To do
Filter the material below down to the lines containing the word "digitalRead".

** Information shown follows **

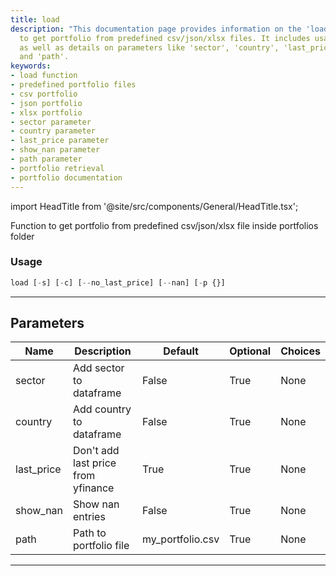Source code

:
 ```yaml
---
title: load
description: "This documentation page provides information on the 'load' function used"
  to get portfolio from predefined csv/json/xlsx files. It includes usage instructions
  as well as details on parameters like 'sector', 'country', 'last_price', 'show_nan'
  and 'path'.
keywords:
- load function
- predefined portfolio files
- csv portfolio
- json portfolio
- xlsx portfolio
- sector parameter
- country parameter
- last_price parameter
- show_nan parameter
- path parameter
- portfolio retrieval
- portfolio documentation
---
```


import HeadTitle from '@site/src/components/General/HeadTitle.tsx';

<HeadTitle title="portfolio/portfolio_analysis/load - Reference | OpenBB Terminal Docs" />

Function to get portfolio from predefined csv/json/xlsx file inside portfolios folder

### Usage

```python
load [-s] [-c] [--no_last_price] [--nan] [-p {}]
```

---

## Parameters

| Name | Description | Default | Optional | Choices |
| ---- | ----------- | ------- | -------- | ------- |
| sector | Add sector to dataframe | False | True | None |
| country | Add country to dataframe | False | True | None |
| last_price | Don't add last price from yfinance | True | True | None |
| show_nan | Show nan entries | False | True | None |
| path | Path to portfolio file | my_portfolio.csv | True | None |

---
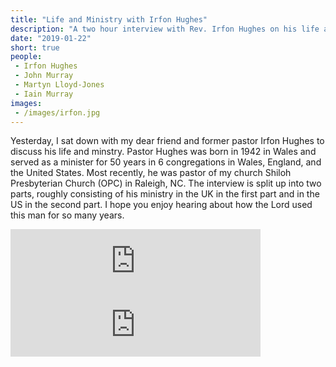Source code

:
 ```yaml
---
title: "Life and Ministry with Irfon Hughes"
description: "A two hour interview with Rev. Irfon Hughes on his life and ministry."
date: "2019-01-22"
short: true
people:
 - Irfon Hughes
 - John Murray
 - Martyn Lloyd-Jones
 - Iain Murray
images:
 - /images/irfon.jpg
---
```


Yesterday, I sat down with my dear friend and former pastor Irfon Hughes to discuss his life and minstry. Pastor Hughes was born in 1942 in Wales and served as a minister for 50 years in 6 congregations in Wales, England, and the United States. Most recently, he was pastor of my church Shiloh Presbyterian Church (OPC) in Raleigh, NC. The interview is split up into two parts, roughly consisting of his ministry in the UK in the first part and in the US in the second part. I hope you enjoy hearing about how the Lord used this man for so many years.


<div class="embed-responsive embed-responsive-21by9 pt-4"><iframe class="embed-responsive-item" src="https://anchor.fm/ulsterworldly/embed/episodes/Life-and-Ministry-with-Rev--Irfon-Hughes-e30m89/a-a97s5r" height="102px" width="400px" frameborder="0" scrolling="no"></iframe></div>

<div class="embed-responsive embed-responsive-21by9"><iframe class="embed-responsive-item" src="https://anchor.fm/ulsterworldly/embed/episodes/Life-and-Ministry-with-Irfon-Hughes--Part-2-e30m94/a-a97sco" height="102px" width="400px" frameborder="0" scrolling="no"></iframe></div>
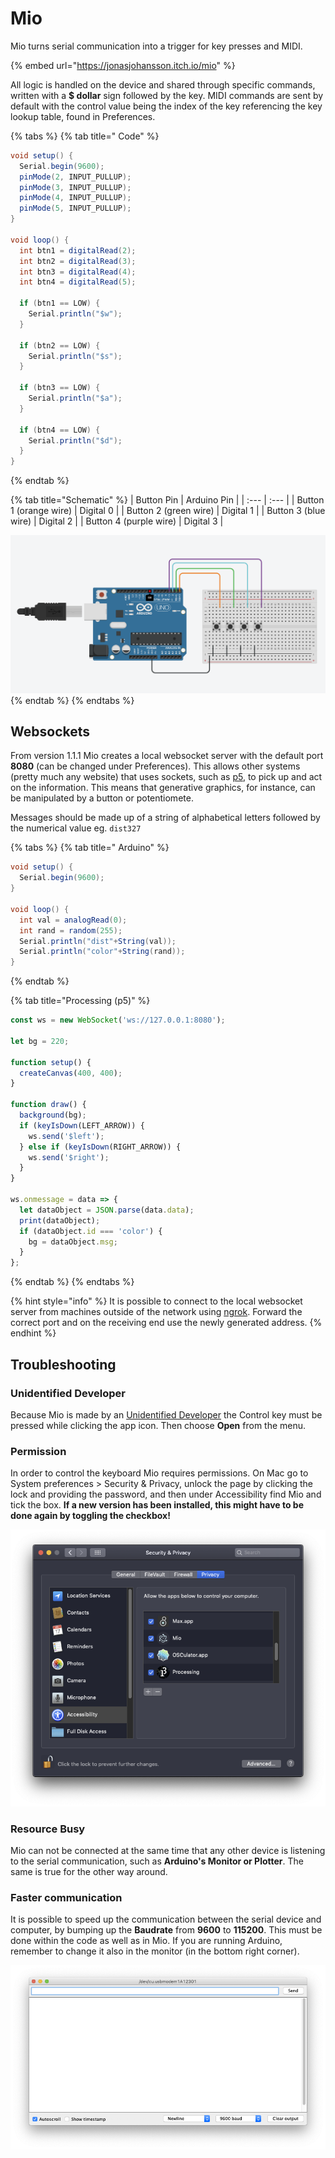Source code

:# Mio

Mio turns serial communication into a trigger for key presses and MIDI.

{% embed url="https://jonasjohansson.itch.io/mio" %}

All logic is handled on the device and shared through specific commands, written with a **$ dollar** sign followed by the key. MIDI commands are sent by default with the control value being the index of the key referencing the key lookup table, found in Preferences.

{% tabs %}
{% tab title=" Code" %}
```csharp
void setup() {
  Serial.begin(9600);
  pinMode(2, INPUT_PULLUP);
  pinMode(3, INPUT_PULLUP);
  pinMode(4, INPUT_PULLUP);
  pinMode(5, INPUT_PULLUP);
}

void loop() {
  int btn1 = digitalRead(2);
  int btn2 = digitalRead(3);
  int btn3 = digitalRead(4);
  int btn4 = digitalRead(5);

  if (btn1 == LOW) {
    Serial.println("$w");
  }

  if (btn2 == LOW) {
    Serial.println("$s");
  }

  if (btn3 == LOW) {
    Serial.println("$a");
  }

  if (btn4 == LOW) {
    Serial.println("$d");
  }
}
```
{% endtab %}

{% tab title="Schematic" %}
| Button Pin  | Arduino Pin |
| :--- | :--- |
| Button 1 \(orange wire\) | Digital 0 |
| Button 2 \(green wire\) | Digital 1 |
| Button 3 \(blue wire\) | Digital 2 |
| Button 4 \(purple wire\) | Digital 3 |

![](../.gitbook/assets/image%20%287%29.png)
{% endtab %}
{% endtabs %}

## Websockets

From version 1.1.1 Mio creates a local websocket server with the default port **8080** \(can be changed under Preferences\). This allows other systems \(pretty much any website\) that uses sockets, such as [p5](../software/p5/), to pick up and act on the information. This means that generative graphics, for instance, can be manipulated by a button or potentiomete. 

Messages should be made up of a string of alphabetical letters followed by the numerical value eg. `dist327`

{% tabs %}
{% tab title=" Arduino" %}
```csharp
void setup() {
  Serial.begin(9600);
}

void loop() {
  int val = analogRead(0);
  int rand = random(255);
  Serial.println("dist"+String(val));
  Serial.println("color"+String(rand));
}
```
{% endtab %}

{% tab title="Processing \(p5\)" %}
```javascript
const ws = new WebSocket('ws://127.0.0.1:8080');

let bg = 220;

function setup() {
  createCanvas(400, 400);
}

function draw() {
  background(bg);
  if (keyIsDown(LEFT_ARROW)) {
    ws.send('$left');
  } else if (keyIsDown(RIGHT_ARROW)) {
    ws.send('$right');
  }
}

ws.onmessage = data => {
  let dataObject = JSON.parse(data.data);
  print(dataObject);
  if (dataObject.id === 'color') {
    bg = dataObject.msg;
  }
};
```
{% endtab %}
{% endtabs %}

{% hint style="info" %}
It is possible to connect to the local websocket server from machines outside of the network using [ngrok](https://ngrok.com/docs). Forward the correct port and on the receiving end use the newly generated address.
{% endhint %}

## Troubleshooting

### Unidentified Developer

Because Mio is made by an [Unidentified Developer](https://jonasjohansson.se/) the Control key must be pressed while clicking the app icon. Then choose **Open** from the menu.

### Permission

In order to control the keyboard Mio requires permissions. On Mac go to System preferences &gt; Security & Privacy, unlock the page by clicking the lock and providing the password, and then under Accessibility find Mio and tick the box. **If a new version has been installed, this might have to be done again by toggling the checkbox!**

![](../.gitbook/assets/permissions.png)

### Resource Busy

Mio can not be connected at the same time that any other device is listening to the serial communication, such as **Arduino's Monitor or Plotter**. The same is true for the other way around.

### Faster communication

It is possible to speed up the communication between the serial device and computer, by bumping up the **Baudrate** from **9600** to **115200**. This must be done within the code as well as in Mio. If you are running Arduino, remember to change it also in the monitor \(in the bottom right corner\).

![](../.gitbook/assets/serial.png)

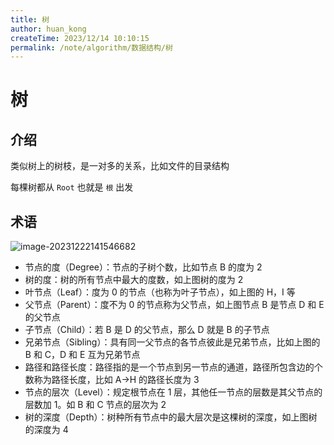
 ```yaml
---
title: 树
author: huan_kong
createTime: 2023/12/14 10:10:15
permalink: /note/algorithm/数据结构/树
---
```


# 树

## 介绍

类似树上的树枝，是一对多的关系，比如文件的目录结构

每棵树都从 `Root` 也就是 `根` 出发

## 术语

![image-20231222141546682](https://img.huankong.top/i/2023/12/22/65852994896aa.png)

- 节点的度（Degree）：节点的子树个数，比如节点 B 的度为 2
- 树的度：树的所有节点中最大的度数，如上图树的度为 2
- 叶节点（Leaf）：度为 0 的节点（也称为叶子节点），如上图的 H，I 等
- 父节点（Parent）：度不为 0 的节点称为父节点，如上图节点 B 是节点 D 和 E 的父节点
- 子节点（Child）：若 B 是 D 的父节点，那么 D 就是 B 的子节点
- 兄弟节点（Sibling）：具有同一父节点的各节点彼此是兄弟节点，比如上图的 B 和 C，D 和 E 互为兄弟节点
- 路径和路径长度：路径指的是一个节点到另一节点的通道，路径所包含边的个数称为路径长度，比如 A->H 的路径长度为 3
- 节点的层次（Level）：规定根节点在 1 层，其他任一节点的层数是其父节点的层数加 1。如 B 和 C 节点的层次为 2
- 树的深度（Depth）：树种所有节点中的最大层次是这棵树的深度，如上图树的深度为 4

** End of Information shown **

Task answer
  int btn1 = digitalRead(2);
  int btn2 = digitalRead(3);
  int btn3 = digitalRead(4);
  int btn4 = digitalRead(5);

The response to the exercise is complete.